Foundering to the grave, mama in their pockets, they tear full chisel across my plain horizon, rip-snorters and gallivants, forsaken darlins’ all. And when the sad stanza comes ‘round and the red rose blooms—over an ill look, a wrong card, a bad turn—I crybaby their beautiful words. Safe and unseen in blue and green I weep for cut-and-come-again chirks fine as cream gravy, frozen in line camps, undiscovered until spring. For tired riders fetched up on forgotten trails, who offered their dust to heaven. For ghosts who pick violets in cottonwood draws.

I try to be good, to mend my ways and be a light in His eye. Read the old poems and think: if I but unlock these magic phrases! The flowery, pearl-handled syllables, the long-gone, difficult words in western song-stories we sing in bright, orderly classrooms. Forgiveness hides in treasure words—in the must of a barn, the urgency of foals, the glamour of honest sweat. In each sparkling diamond on wheat, corn, rye and sorghum, after the rain. Songs and stories tell what I see, clear and true.

I want to be clear and true. With hard work and good words I might rise, to be like glass to God.

But I read my father, too, his secret language of mouth, step, and arm. His pause and tighten, hiss and chopped cough. Most days his mood is my truest Bible and I know what I am, will always be: a curse, a crime, a spill upon his clean shop floor. The boy Mom had to rape him for, she always says. An unreliable fool who’ll end up a postcard, maybe, forgotten in an apron pocket. I know, the songs tell me: after a time all pockets are lost. Unread stones, I read somewhere, is what we are, in a hundred years. All of us.

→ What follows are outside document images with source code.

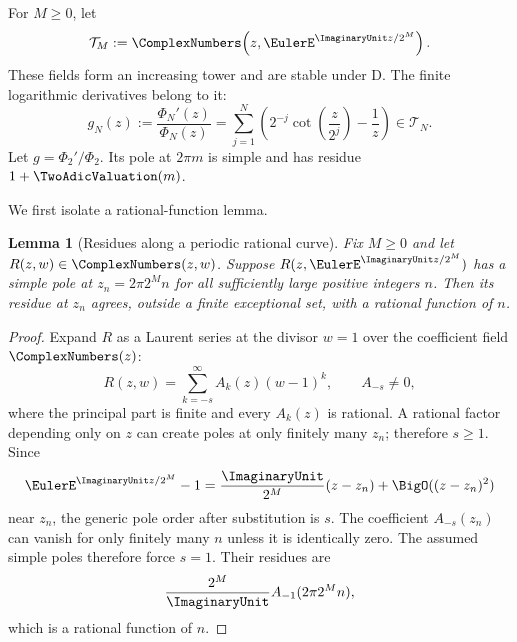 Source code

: \documentclass[11pt]{article}
\numberwithin{equation}{section}
\newtheorem{lemma}[theorem]{Lemma}
\theoremstyle{definition}
\theoremstyle{remark}
\newcommand{\D}{\mathrm D}
\begin{document}
For $M\ge0$, let
\begin{equation}
 \mathcal T_M:=\ComplexNumbers\!\left(z,\EulerE^{\ImaginaryUnit z/2^M}\right).
 \label{eq:trig-field}
\end{equation}
These fields form an increasing tower and are stable under $\D$.  The finite
logarithmic derivatives belong to it:
\begin{equation}
 g_N(z):=\frac{\Phi_N'(z)}{\Phi_N(z)}
 =\sum_{j=1}^{N}
 \left(2^{-j}\cot\!\left(\frac{z}{2^j}\right)-\frac1z\right)
 \in\mathcal T_N.
 \label{eq:finite-log-derivative}
\end{equation}
Let $g=\Phi_2'/\Phi_2$.  Its pole at $2\pi m$ is simple and has residue
$1+\TwoAdicValuation(m)$.

We first isolate a rational-function lemma.

\begin{lemma}[Residues along a periodic rational curve]
\label{lem:rational-residues}
Fix $M\ge0$ and let
$R(z,w)\in\ComplexNumbers(z,w)$.  Suppose $R(z,\EulerE^{\ImaginaryUnit z/2^M})$ has a simple pole at
$z_n=2\pi2^Mn$ for all sufficiently large positive integers $n$.  Then its
residue at $z_n$ agrees, outside a finite exceptional set, with a rational
function of $n$.
\end{lemma}
\begin{proof}
Expand $R$ as a Laurent series at the divisor $w=1$ over the coefficient field
$\ComplexNumbers(z)$:
\begin{equation}
 R(z,w)=\sum_{k=-s}^{\infty}A_k(z)(w-1)^k,
 \qquad A_{-s}\ne0,
 \label{eq:Laurent-w1}
\end{equation}
where the principal part is finite and every $A_k(z)$ is rational.  A rational
factor depending only on $z$ can create poles at only finitely many $z_n$;
therefore $s\ge1$.  Since
\begin{equation}
 \EulerE^{\ImaginaryUnit z/2^M}-1
 =\frac{\ImaginaryUnit}{2^M}(z-z_n)+\BigO((z-z_n)^2)
 \label{eq:exp-local}
\end{equation}
near $z_n$, the generic pole order after substitution is $s$.  The coefficient
$A_{-s}(z_n)$ can vanish for only finitely many $n$ unless it is identically
zero.  The assumed simple poles therefore force $s=1$.  Their residues are
\begin{equation}
 \frac{2^M}{\ImaginaryUnit}A_{-1}(2\pi2^Mn),
 \label{eq:rational-residue-n}
\end{equation}
which is a rational function of $n$.
\end{proof}
\end{document}
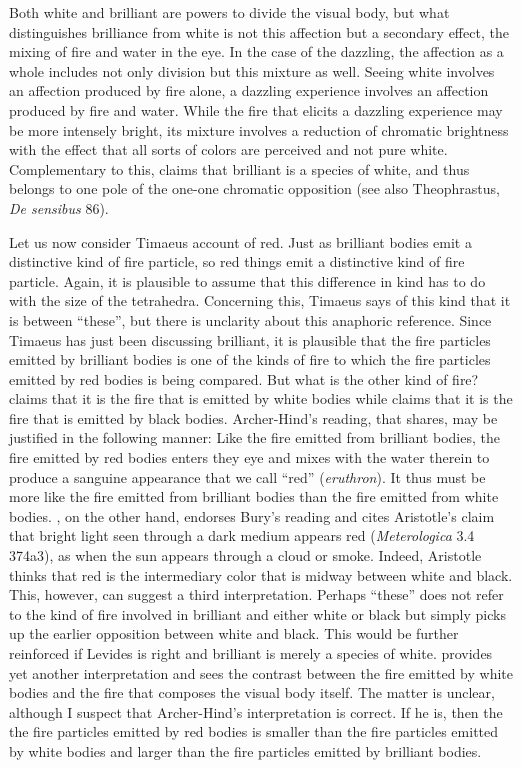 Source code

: Both white and brilliant are powers to divide the visual body, but what distinguishes brilliance from white is not this affection but a secondary effect, the mixing of fire and water in the eye. In the case of the dazzling, the affection as a whole includes not only division but this mixture as well. Seeing white involves an affection produced by fire alone, a dazzling experience involves an affection produced by fire and water. While the fire that elicits a dazzling experience may be more intensely bright, its mixture involves a reduction of chromatic brightness with the effect that all sorts of colors are perceived and not pure white. Complementary to this, \citet[10--1]{Levides:2002aa} claims that brilliant is a species of white, and thus belongs to one pole of the one-one chromatic opposition (see also Theophrastus, \emph{De sensibus} 86).

Let us now consider Timaeus account of red. Just as brilliant bodies emit a distinctive kind of fire particle, so red things emit a distinctive kind of fire particle. Again, it is plausible to assume that this difference in kind has to do with the size of the tetrahedra. Concerning this, Timaeus says of this kind that it is between ``these'', but there is unclarity about this anaphoric reference. Since Timaeus has just been discussing brilliant, it is plausible that the fire particles emitted by brilliant bodies is one of the kinds of fire to which the fire particles emitted by red bodies is being compared. But what is the other kind of fire? \citet[250 n8]{Archer-Hind:1888qd} claims that it is the fire that is emitted by white bodies while \citet[67 n3]{Bury:1929jb} claims that it is the fire that is emitted by black bodies. Archer-Hind's reading, that \citet[168]{Brisson:1997qr} shares, may be justified in the following manner: Like the fire emitted from brilliant bodies, the fire emitted by red bodies enters they eye and mixes with the water therein to produce a sanguine appearance that we call ``red'' (\emph{eruthron}). It thus must be more like the fire emitted from brilliant bodies than the fire emitted from white bodies. \citet[277 n2]{Cornford:1935fk}, on the other hand, endorses Bury's reading and cites Aristotle's claim that bright light seen through a dark medium appears red (\emph{Meterologica} 3.4 374a3), as when the sun appears through a cloud or smoke. Indeed, Aristotle thinks that red is the intermediary color that is midway between white and black. This, however, can suggest a third interpretation. Perhaps ``these'' does not refer to the kind of fire involved in brilliant and either white or black but simply picks up the earlier opposition between white and black. This would be further reinforced if Levides is right and brilliant is merely a species of white. \citet[482]{Taylor:1928qb} provides yet another interpretation and sees the contrast between the fire emitted by white bodies and the fire that composes the visual body itself. The matter is unclear, although I suspect that Archer-Hind's interpretation is correct. If he is, then the the fire particles emitted by red bodies is smaller than the fire particles emitted by white bodies and larger than the fire particles emitted by brilliant bodies.

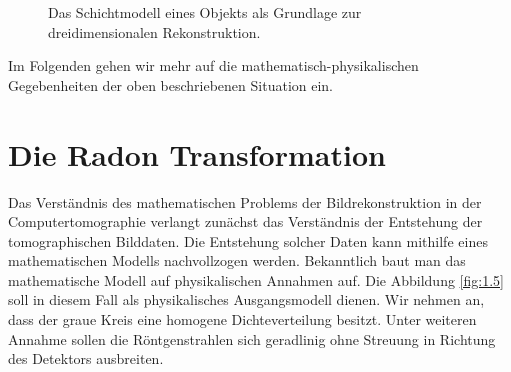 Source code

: \begin{figure}[h]
	\caption{Das Schichtmodell eines Objekts als Grundlage zur dreidimensionalen Rekonstruktion.}
	\label{fig:1.4}
\end{figure} 

Im Folgenden gehen wir mehr auf die mathematisch-physikalischen Gegebenheiten der oben beschriebenen Situation ein. 

\section{Die Radon Transformation}
\label{cha:1.2}

Das Verständnis des mathematischen Problems der Bildrekonstruktion in der Computertomographie verlangt zunächst das Verständnis der Entstehung der tomographischen Bilddaten. Die Entstehung solcher Daten kann mithilfe eines mathematischen Modells nachvollzogen werden. Bekanntlich baut man das mathematische Modell auf physikalischen Annahmen auf. Die Abbildung \ref{fig:1.5} soll in diesem Fall als physikalisches Ausgangsmodell dienen. Wir nehmen an, dass der graue Kreis eine homogene Dichteverteilung besitzt. Unter weiteren Annahme sollen die Röntgenstrahlen sich geradlinig ohne Streuung in Richtung des Detektors ausbreiten.

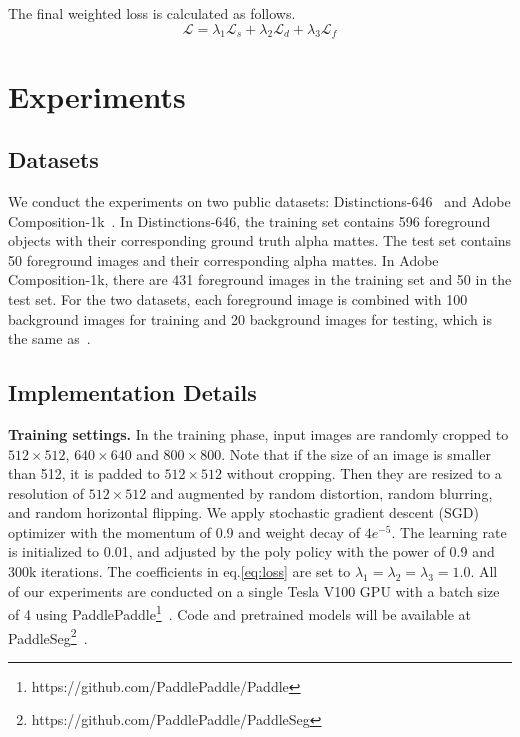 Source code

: \documentclass[10pt,twocolumn,letterpaper]{article}
\begin{document}
The final weighted loss is calculated as follows.
\begin{equation} \mathcal{L} = \lambda_1\mathcal{L}_{s} + \lambda_2\mathcal{L}_{d} + \lambda_3\mathcal{L}_{f} \label{eq:loss}
\end{equation}

\section{Experiments}

\subsection{Datasets}
We conduct the experiments on two public datasets: Distinctions-646~\cite{qiao2020attention} and Adobe Composition-1k~\cite{xu2017deep}. In Distinctions-646, the training set contains 596 foreground objects with their corresponding ground truth alpha mattes. The test set contains 50 foreground images and their corresponding alpha mattes. In Adobe Composition-1k, there are 431 foreground images in the training set and 50 in the test set. For the two datasets, each foreground image is combined with 100 background images for training and 20 background images for testing, which is the same as~\cite{xu2017deep}.

\subsection{Implementation Details}
\label{sec:imp}

\textbf{Training settings.} In the training phase, input images are randomly cropped to $512\times512$, $640\times640$ and $800\times800$. Note that if the size of an image is smaller than 512, it is padded to $512\times512$ without cropping. Then they are resized to a resolution of $512\times512$ and augmented by random distortion, random blurring, and random horizontal flipping. We apply stochastic gradient descent (SGD) optimizer with the momentum of 0.9 and weight decay of $4e^{-5}$. The learning rate is initialized to 0.01, and adjusted by the poly policy with the power of 0.9 and 300k iterations. The coefficients in eq.\ref{eq:loss} are set to $\lambda_1 = \lambda_2 = \lambda_3 = 1.0$. All of our experiments are conducted on a single Tesla V100 GPU with a batch size of 4 using PaddlePaddle\footnote{https://github.com/PaddlePaddle/Paddle}~\cite{ma2019paddlepaddle}. Code and pretrained models will be available at PaddleSeg\footnote{https://github.com/PaddlePaddle/PaddleSeg}~\cite{liu2021paddleseg}.
\end{document}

At Nana’s I study the picture of her uncle, gone to old Mexico to hide and die, his fancy vest and two-gun rig. How his eye chases hope, but his mouth is wicked. A bad boy who doesn’t deserve redemption, Nana’s church-word.

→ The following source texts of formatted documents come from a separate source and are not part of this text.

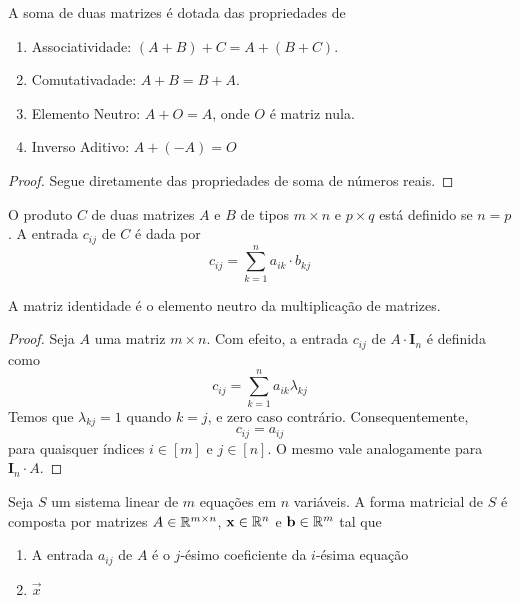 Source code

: \begin{prop:propriedades soma matrizes}
A soma de duas matrizes é dotada das propriedades de
\begin{enumerate}
	\item Associatividade: $(A + B) + C = A + (B + C)$.
	\item Comutativadade: $A + B = B + A$.
	\item Elemento Neutro: $A + O = A$, onde $O$ é matriz nula.
	\item Inverso Aditivo: $A + (-A) = O$
\end{enumerate}
\end{prop:propriedades soma matrizes}
\begin{proof}
	Segue diretamente das propriedades de soma de números reais.
\end{proof}

\begin{def:produto de matrizes}
O produto $C$ de duas matrizes $A$ e $B$ de tipos $m \times n$ e $p \times q$ está definido
se $n = p$.
A entrada $c_{ij}$ de $C$ é dada por
\[
	c_{ij} = \sum_{k=1}^n a_{ik} \cdot b_{kj}
\]
\end{def:produto de matrizes}

\begin{prop:elemento neutro produto}
A matriz identidade é o elemento neutro da multiplicação de matrizes.
\end{prop:elemento neutro produto}
\begin{proof}
	Seja $A$ uma matriz $m \times n$.
	Com efeito, a entrada $c_{ij}$ de $A \cdot \mathbf I_n$ é definida como
	\[
		c_{ij} = \sum_{k=1}^n a_{ik} \lambda_{kj}
	\]
	Temos que $\lambda_{kj} = 1$ quando $k = j$, e zero caso contrário.
	Consequentemente,
	\[
		c_{ij} = a_{ij}
	\]
	para quaisquer índices $i \in [m]$ e $j \in [n]$.
	O mesmo vale analogamente para $\mathbf I_n \cdot A$.
\end{proof}

\begin{def:matriz do sistema}
Seja $S$ um sistema linear de $m$ equações em $n$ variáveis.
A forma matricial de $S$ é composta por matrizes $A \in \real^{m \times n}$,
$\vec x \in \real^n$ e $\vec b \in \real^m$ tal que
\begin{enumerate}
	\item A entrada $a_{ij}$ de $A$ é o $j$-ésimo coeficiente da $i$-ésima equação
	\item $\vec x$
\end{enumerate}
\end{def:matriz do sistema}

Throat sore from singing, I rise and sway, brush off for the ride back to the house. I linger on a ryehead under my hand. Pull apart its accordion of fathead grain, caress the back of my hand with its fringe of stiff green threads—and want to feel this warmth forever, to ease slow, right now, into the great, grassy pond of Kansas.

 

 

Pump-pump, push-push—a bump over the rough edge catches my throat—and I leave the zazz of late summer meadows, the hovering midges illuminated by sol invictus. The sun; that’s his name and I know because Nana’s myth books? She doesn't care if I read all of them. I pump-pump and form the ancient name; the complicated jaw movements make me feel like crying, in my jaws.

I wheel slow past warm orange windows, lit from within—o take me in—and reach for an ember of it, to carry with me, where the air is so pure, the zephyrs so free, the breezes so balmy and light, where a thousand mile wind stirs and rattles but never breaks a buckaroo heart. I steer one-handed, the pretense of heat in my close-held fist.

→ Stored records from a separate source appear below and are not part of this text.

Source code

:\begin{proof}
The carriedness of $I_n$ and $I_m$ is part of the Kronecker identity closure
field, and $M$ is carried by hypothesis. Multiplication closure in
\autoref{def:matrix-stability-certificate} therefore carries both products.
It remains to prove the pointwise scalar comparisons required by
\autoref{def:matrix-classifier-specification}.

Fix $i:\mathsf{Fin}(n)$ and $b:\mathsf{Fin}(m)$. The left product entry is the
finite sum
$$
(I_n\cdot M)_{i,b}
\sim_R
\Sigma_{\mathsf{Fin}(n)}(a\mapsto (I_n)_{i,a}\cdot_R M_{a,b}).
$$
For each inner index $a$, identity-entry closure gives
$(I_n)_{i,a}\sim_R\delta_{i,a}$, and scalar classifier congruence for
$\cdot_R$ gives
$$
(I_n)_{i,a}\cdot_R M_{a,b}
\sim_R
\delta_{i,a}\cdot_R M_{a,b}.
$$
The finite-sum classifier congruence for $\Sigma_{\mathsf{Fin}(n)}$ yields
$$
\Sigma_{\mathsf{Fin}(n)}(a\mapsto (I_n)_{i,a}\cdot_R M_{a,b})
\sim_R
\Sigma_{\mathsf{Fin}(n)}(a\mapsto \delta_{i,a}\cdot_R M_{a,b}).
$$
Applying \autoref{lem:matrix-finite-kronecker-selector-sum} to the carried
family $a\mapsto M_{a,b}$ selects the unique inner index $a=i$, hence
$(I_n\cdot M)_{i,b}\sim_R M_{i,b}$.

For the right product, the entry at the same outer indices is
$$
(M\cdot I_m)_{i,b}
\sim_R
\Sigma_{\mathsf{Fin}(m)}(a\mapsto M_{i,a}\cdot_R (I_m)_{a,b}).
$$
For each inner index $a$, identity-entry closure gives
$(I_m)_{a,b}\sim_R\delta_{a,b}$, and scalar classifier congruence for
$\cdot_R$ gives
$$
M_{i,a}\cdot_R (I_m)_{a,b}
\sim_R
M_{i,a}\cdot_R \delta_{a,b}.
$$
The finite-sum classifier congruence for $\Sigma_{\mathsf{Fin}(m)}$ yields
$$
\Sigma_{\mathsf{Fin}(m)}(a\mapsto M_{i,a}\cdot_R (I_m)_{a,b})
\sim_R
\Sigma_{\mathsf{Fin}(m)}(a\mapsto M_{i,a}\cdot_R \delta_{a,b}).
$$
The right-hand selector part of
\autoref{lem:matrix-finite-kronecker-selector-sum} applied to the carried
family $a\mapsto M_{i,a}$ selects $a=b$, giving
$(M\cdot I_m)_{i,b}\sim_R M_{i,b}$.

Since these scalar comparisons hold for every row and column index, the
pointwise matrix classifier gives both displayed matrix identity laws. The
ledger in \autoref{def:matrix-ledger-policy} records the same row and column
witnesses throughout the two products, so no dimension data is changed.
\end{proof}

A place where everyone says please and thank you, and knocks before entering—where’s that? where the only slaps are screen doors, as heat retreats and light gets small, where it takes all evening to finish saying hey? where love gathers for loud breakfasts, galleon lunches, and linger-long, lamp-lit dinners on mis-matched grandma-china? where none are left hungry? where front-porch fiddles reel under a midnight moon, scratch out lullabies for old-timers and sleepyhead babes? where children are safe from calloused hands? where is that dreamland door?

At the final turn I stop, straddle my cross-bar. I open my empty hand, hold it up to the last of the light. Heat risess, disappears. Time to forget best-beloved poems, to put away purloined phrases and secret syllables, my Whitman words and Sandburg songs. To quiet myself, go numb. I know what happens if I am me.  

“…his over-active imagination.”
“What’s he going on about?” 
“I never know what he’ll say next…” 
“Slow down, buster, talk reg’lar…” 
“Get over here, I’ll make you smart, mister…”

I turn my handles, stand, push-push, empty eyes on worn black tires.